Legit scribe Yasmina Reza makes an assured transition to bigscreen helming with her femme-centric family drama “Chicas.” Inspired by her stage piece “A Spanish Play” and unquestionably dialogue-focused, pic reveals an eye for cinematic language that attests to a considered understanding of the medium. Immeasurably assisted by topnotch thesps who clearly understand the sisterly alliances and barbs behind the linguistic nuances, “Chicas” should find a Stateside arthouse niche based on Reza’s international rep, though French B.O. following an early March release was decidedly muted.
Accompanied by her movie-star daughter, Nuria (Emmanuelle Seigner), Paris-based widow Pilar (Carmen Maura) sells some land in Malaga and breaks all physical ties to her Spanish homeland. Pilar favors the glamorous Nuria over her two older daughters, basking in reflected fame and transposing a mild obsession with looks onto her prettiest child, who shares her mother’s concern for surface appearances.
Aurelia (Valerie Dreville) is an actress like her younger sister, but struggles with her career; Pilar’s obvious partiality to Nuria has made Aurelia bitter, and her schlubby husband, Maurice (Bouli Lanners), is only fitfully supportive. Eldest sis Christal (Christele Tual) can’t stand the family dynamics and lives far away in Toulouse, embarrassing her young sons with her forced youthful exuberance while taking up with a lover, Patrick (Philippe Uchan).
Pic’s setpiece is a lunch organized by Pilar so Nuria and Aurelia can get to know her new b.f., Fernand (Andre Dussollier). As she’s demonstrated in acclaimed plays such as “God of Carnage” and “Art,” Reza has a masterful ear for dialogue, mixing festering wounds and thoughtless attacks into conversations that lay bare family dynamics far better than any blatant statement of intent. The sisters ridicule their mother behind her back, poking fun at her need for companionship (without exploring their own faults in that department) and freezing out the well-meaning Fernand whenever he attempts to add his two cents.
Though the start is a bit too expository, and it’s not clear Reza knows where she wants to end the story, she’s thought hard about the differences between stage and screen. Two scenes in particular stand out for their understanding of the medium. Extended closeups of Nuria reveling in the feel of a new dress show off Reza’s pleasure in the impressionistic qualities of fabric in motion, wordlessly conveying the tactile joys of movement and color. Shortly after, Christal asks her lover, “What would you say if I were pregnant?” Reza heightens tension by leaving Patrick out of the frame and making auds understand his reaction solely via Christal’s expression.

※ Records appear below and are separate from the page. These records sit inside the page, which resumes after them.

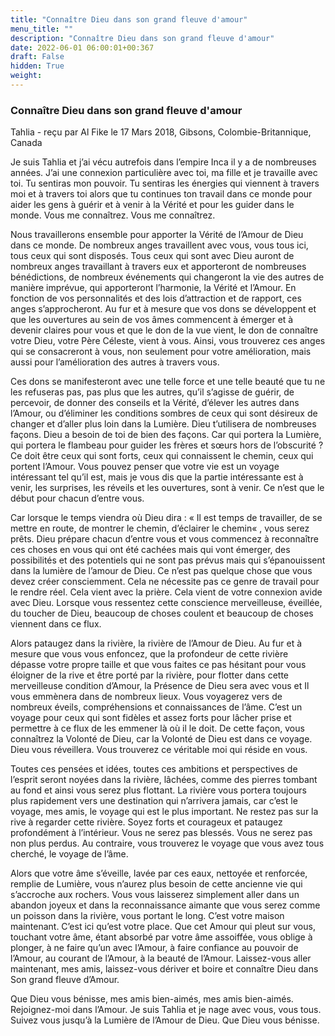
 ```yaml
---
title: "Connaître Dieu dans son grand fleuve d'amour"
menu_title: ""
description: "Connaître Dieu dans son grand fleuve d'amour"
date: 2022-06-01 06:00:01+00:367
draft: False
hidden: True
weight:
---
```

### Connaître Dieu dans son grand fleuve d'amour

Tahlia - reçu par Al Fike le 17 Mars 2018, Gibsons, Colombie-Britannique, Canada

Je suis Tahlia et j’ai vécu autrefois dans l’empire Inca il y a de nombreuses années. J’ai une connexion particulière avec toi, ma fille et je travaille avec toi. Tu sentiras mon pouvoir. Tu sentiras les énergies qui viennent à travers moi et à travers toi alors que tu continues ton travail dans ce monde pour aider les gens à guérir et à venir à la Vérité et pour les guider dans le monde. Vous me connaîtrez. Vous me connaîtrez.

Nous travaillerons ensemble pour apporter la Vérité de l’Amour de Dieu dans ce monde. De nombreux anges travaillent avec vous, vous tous ici, tous ceux qui sont disposés. Tous ceux qui sont avec Dieu auront de nombreux anges travaillant à travers eux et apporteront de nombreuses bénédictions, de nombreux événements qui changeront la vie des autres de manière imprévue, qui apporteront l’harmonie, la Vérité et l’Amour. En fonction de vos personnalités et des lois d’attraction et de rapport, ces anges s’approcheront. Au fur et à mesure que vos dons se développent et que les ouvertures au sein de vos âmes commencent à émerger et à devenir claires pour vous et que le don de la vue vient, le don de connaître votre Dieu, votre Père Céleste, vient à vous. Ainsi, vous trouverez ces anges qui se consacreront à vous, non seulement pour votre amélioration, mais aussi pour l’amélioration des autres à travers vous.

Ces dons se manifesteront avec une telle force et une telle beauté que tu ne les refuseras pas, pas plus que les autres, qu’il s’agisse de guérir, de percevoir, de donner des conseils et la Vérité, d’élever les autres dans l’Amour, ou d’éliminer les conditions sombres de ceux qui sont désireux de changer et d’aller plus loin dans la Lumière. Dieu t’utilisera de nombreuses façons. Dieu a besoin de toi de bien des façons. Car qui portera la Lumière, qui portera le flambeau pour guider les frères et sœurs hors de l’obscurité ? Ce doit être ceux qui sont forts, ceux qui connaissent le chemin, ceux qui portent l’Amour. Vous pouvez penser que votre vie est un voyage intéressant tel qu’il est, mais je vous dis que la partie intéressante est à venir, les surprises, les réveils et les ouvertures, sont à venir. Ce n’est que le début pour chacun d’entre vous.

Car lorsque le temps viendra où Dieu dira : « Il est temps de travailler, de se mettre en route, de montrer le chemin, d’éclairer le chemin« , vous serez prêts. Dieu prépare chacun d’entre vous et vous commencez à reconnaître ces choses en vous qui ont été cachées mais qui vont émerger, des possibilités et des potentiels qui ne sont pas prévus mais qui s’épanouissent dans la lumière de l’amour de Dieu. Ce n’est pas quelque chose que vous devez créer consciemment. Cela ne nécessite pas ce genre de travail pour le rendre réel. Cela vient avec la prière. Cela vient de votre connexion avide avec Dieu. Lorsque vous ressentez cette conscience merveilleuse, éveillée, du toucher de Dieu, beaucoup de choses coulent et beaucoup de choses viennent dans ce flux.

Alors pataugez dans la rivière, la rivière de l’Amour de Dieu. Au fur et à mesure que vous vous enfoncez, que la profondeur de cette rivière dépasse votre propre taille et que vous faites ce pas hésitant pour vous éloigner de la rive et être porté par la rivière, pour flotter dans cette merveilleuse condition d’Amour, la Présence de Dieu sera avec vous et Il vous emmènera dans de nombreux lieux. Vous voyagerez vers de nombreux éveils, compréhensions et connaissances de l’âme. C’est un voyage pour ceux qui sont fidèles et assez forts pour lâcher prise et permettre à ce flux de les emmener là où il le doit. De cette façon, vous connaîtrez la Volonté de Dieu, car la Volonté de Dieu est dans ce voyage. Dieu vous réveillera. Vous trouverez ce véritable moi qui réside en vous.

Toutes ces pensées et idées, toutes ces ambitions et perspectives de l’esprit seront noyées dans la rivière, lâchées, comme des pierres tombant au fond et ainsi vous serez plus flottant. La rivière vous portera toujours plus rapidement vers une destination qui n’arrivera jamais, car c’est le voyage, mes amis, le voyage qui est le plus important. Ne restez pas sur la rive à regarder cette rivière. Soyez forts et courageux et pataugez profondément à l’intérieur. Vous ne serez pas blessés. Vous ne serez pas non plus perdus. Au contraire, vous trouverez le voyage que vous avez tous cherché, le voyage de l’âme.

Alors que votre âme s’éveille, lavée par ces eaux, nettoyée et renforcée, remplie de Lumière, vous n’aurez plus besoin de cette ancienne vie qui s’accroche aux rochers. Vous vous laisserez simplement aller dans un abandon joyeux et dans la reconnaissance aimante que vous serez comme un poisson dans la rivière, vous portant le long. C’est votre maison maintenant. C’est ici qu’est votre place. Que cet Amour qui pleut sur vous, touchant votre âme, étant absorbé par votre âme assoiffée, vous oblige à plonger, à ne faire qu’un avec l’Amour, à faire confiance au pouvoir de l’Amour, au courant de l’Amour, à la beauté de l’Amour. Laissez-vous aller maintenant, mes amis, laissez-vous dériver et boire et connaître Dieu dans Son grand fleuve d’Amour.

Que Dieu vous bénisse, mes amis bien-aimés, mes amis bien-aimés. Rejoignez-moi dans l’Amour. Je suis Tahlia et je nage avec vous, vous tous. Suivez vous jusqu’à la Lumière de l’Amour de Dieu. Que Dieu vous bénisse.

Should Reza choose to take up a director’s megaphone again (and signs indicate she will), it’s likely she’ll continue to play with the form, expanding her visual vocabulary while perhaps reining in some of the more stagy elements that creep in.

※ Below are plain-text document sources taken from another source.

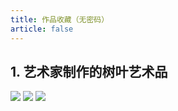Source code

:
 ```yaml
---
title: 作品收藏（无密码）
article: false
---
```


## 1. 艺术家制作的树叶艺术品
<img src="http://picture.tankswift.top/blog/blog-collection-1.jpg"/>
<img src="http://picture.tankswift.top/blog/blog-collection-2.jpg"/>
<img src="http://picture.tankswift.top/blog/blog-collection-3.jpg"/>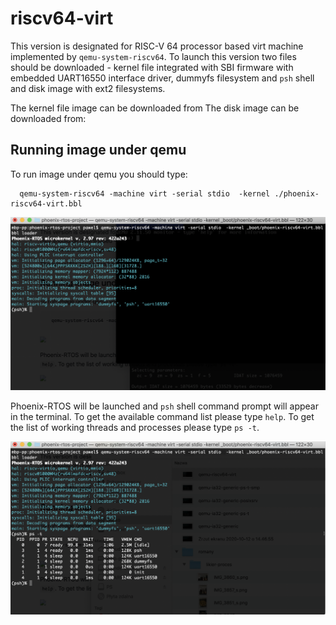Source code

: # riscv64-virt
This version is designated for RISC-V 64 processor based virt machine implemented by `qemu-system-riscv64`. To launch this version two files should be downloaded - kernel file
integrated with SBI firmware with embedded UART16550 interface driver, dummyfs filesystem and `psh` shell and disk image with ext2 filesystems.

The kernel file image can be downloaded from
The disk image can be downloaded from:

## Running image under qemu
To run image under qemu you should type:

```
  qemu-system-riscv64 -machine virt -serial stdio  -kernel ./phoenix-riscv64-virt.bbl
```

<img src="qemu-riscv64-virt.png" width="700px">

Phoenix-RTOS will be launched and `psh` shell command prompt will appear in the terminal. To get the available command list please type `help`. To get the list of working threads and processes please type `ps -t`.

<img src="qemu-riscv64-virt-ps-t.png" width="700px">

There’s not a weak note among the cast: Seigner’s occasional distancing, hermetic qualities are nowhere to be seen, and like her cinema siblings, she beautifully renders the contradictory impulses of self-doubt, jealousy and love within most nuclear families. Maura, always a delight, displays a girlish grin that, while rooted in fresh love, doesn’t disguise her character’s flaws, though the actress even makes Pilar’s egotism forgivable. Fernand is something of a third wheel at times, but Dussollier brings out a special warmth that overrides the character’s built-in bore factor.

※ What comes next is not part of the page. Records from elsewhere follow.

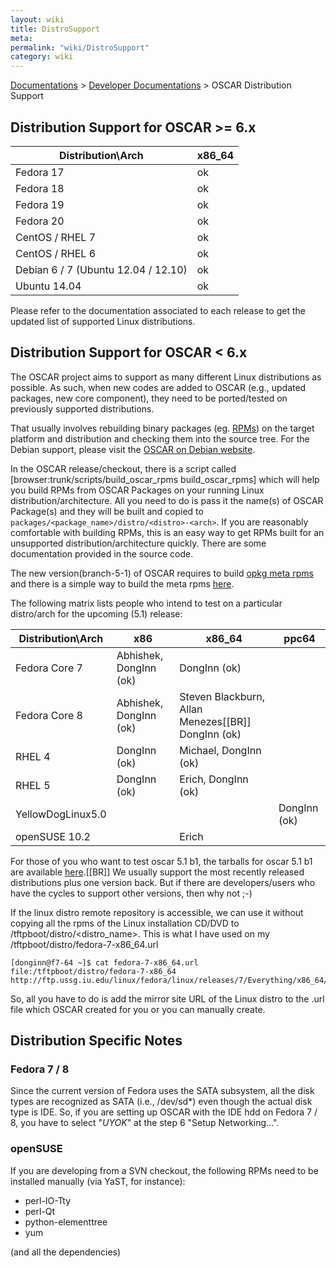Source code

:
 ```yaml
---
layout: wiki
title: DistroSupport
meta: 
permalink: "wiki/DistroSupport"
category: wiki
---
```

<!-- Name: DistroSupport -->
<!-- Version: 55 -->
<!-- Author: olahaye74 -->
[Documentations](Document) > [Developer Documentations](DevelDocs) > OSCAR Distribution Support

## Distribution Support for OSCAR >= 6.x

|Distribution\Arch       |x86_64 |
|---|---|
| Fedora 17       | ok |
| Fedora 18       | ok |
| Fedora 19       | ok |
| Fedora 20       | ok |
| CentOS / RHEL 7       | ok |
| CentOS / RHEL 6       | ok |
| Debian 6 / 7 (Ubuntu 12.04 / 12.10)  | ok |
| Ubuntu 14.04  | ok |


Please refer to the documentation associated to each release to get the updated list of supported Linux distributions.

## Distribution Support for OSCAR < 6.x

The OSCAR project aims to support as many different Linux distributions as possible.  As such, when new codes are added to OSCAR (e.g., updated packages, new core component), they need to be ported/tested on previously supported distributions.

That usually involves rebuilding binary packages (eg. [RPMs](BuildRPM)) on the target platform and distribution and checking them into the source tree. For the Debian support, please visit the [OSCAR on Debian website](http://oscarondebian.gforge.inria.fr).

In the OSCAR release/checkout, there is a script called [browser:trunk/scripts/build_oscar_rpms build_oscar_rpms] which will help you build RPMs from OSCAR Packages on your running Linux distribution/architecture.  All you need to do is pass it the name(s) of OSCAR Package(s) and they will be built and copied to `packages/<package_name>/distro/<distro>-<arch>`.  If you are reasonably comfortable with building RPMs, this is an easy way to get RPMs built for an unsupported distribution/architecture quickly.  There are some documentation provided in the source code.

The new version(branch-5-1) of OSCAR requires to build [opkg meta rpms](opkgAPI) and there is a simple way to build the meta rpms [here](Building_Opkgs).

The following matrix lists people who intend to test on a particular distro/arch for the upcoming (5.1) release:

|Distribution\Arch    | x86     |x86_64 |ppc64 |
|---|---|---|---|
| Fedora Core 7       | Abhishek, DongInn (ok) | DongInn (ok)      |       |
| Fedora Core 8       | Abhishek, DongInn (ok) | Steven Blackburn, Allan Menezes[[BR]] DongInn (ok) |       |
| RHEL 4              | DongInn  (ok) | Michael, DongInn  (ok)   |       |
| RHEL 5              | DongInn  (ok) | Erich, DongInn  (ok)  |       |
| YellowDogLinux5.0   |         |       | DongInn  (ok)     |
| openSUSE 10.2       |  | Erich | |

For those of you who want to test oscar 5.1 b1, the tarballs for oscar 5.1 b1 are available [here](http://svn.oscar.openclustergroup.org/php/download.php?d_name=beta).[[BR]]
We usually support the most recently released distributions plus one version back.  But if there are developers/users who have the cycles to support other versions, then why not ;-)

If the linux distro remote repository is accessible, we can use it without copying all the rpms of the Linux installation CD/DVD to /tftpboot/distro/<distro_name>.
This is what I have used on my /tftpboot/distro/fedora-7-x86_64.url

    [donginn@f7-64 ~]$ cat fedora-7-x86_64.url 
    file:/tftpboot/distro/fedora-7-x86_64
    http://ftp.ussg.iu.edu/linux/fedora/linux/releases/7/Everything/x86_64/os
So, all you have to do is add the mirror site URL of the Linux distro to the .url file which OSCAR created for you or you can manually create.

## Distribution Specific Notes

### Fedora 7 / 8
Since the current version of Fedora uses the SATA subsystem, all the disk types are recognized as SATA (i.e., /dev/sd*) even though the actual disk type is IDE.
So, if you are setting up OSCAR with the IDE hdd on Fedora 7 / 8, you have to select "*UYOK*" at the step 6 "Setup Networking...". 

### openSUSE

If you are developing from a SVN checkout, the following RPMs need to be installed manually (via YaST, for instance):

 * perl-IO-Tty
 * perl-Qt
 * python-elementtree
 * yum

(and all the dependencies)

Lucky with her actors, Reza is especially fortunate in her choice of d.p.: Antoine Heberle (“Paradise Now”) gives the pic an intimacy without a sense of claustrophobia, keeping the lensing attractive but not showy. A nicely saturated flashback of mother and her three daughters from behind, some 30 years earlier, adds a pleasantly nostalgic flavor, and the Gypsy Kings keep the family’s Spanish origins alive with colorful tunes.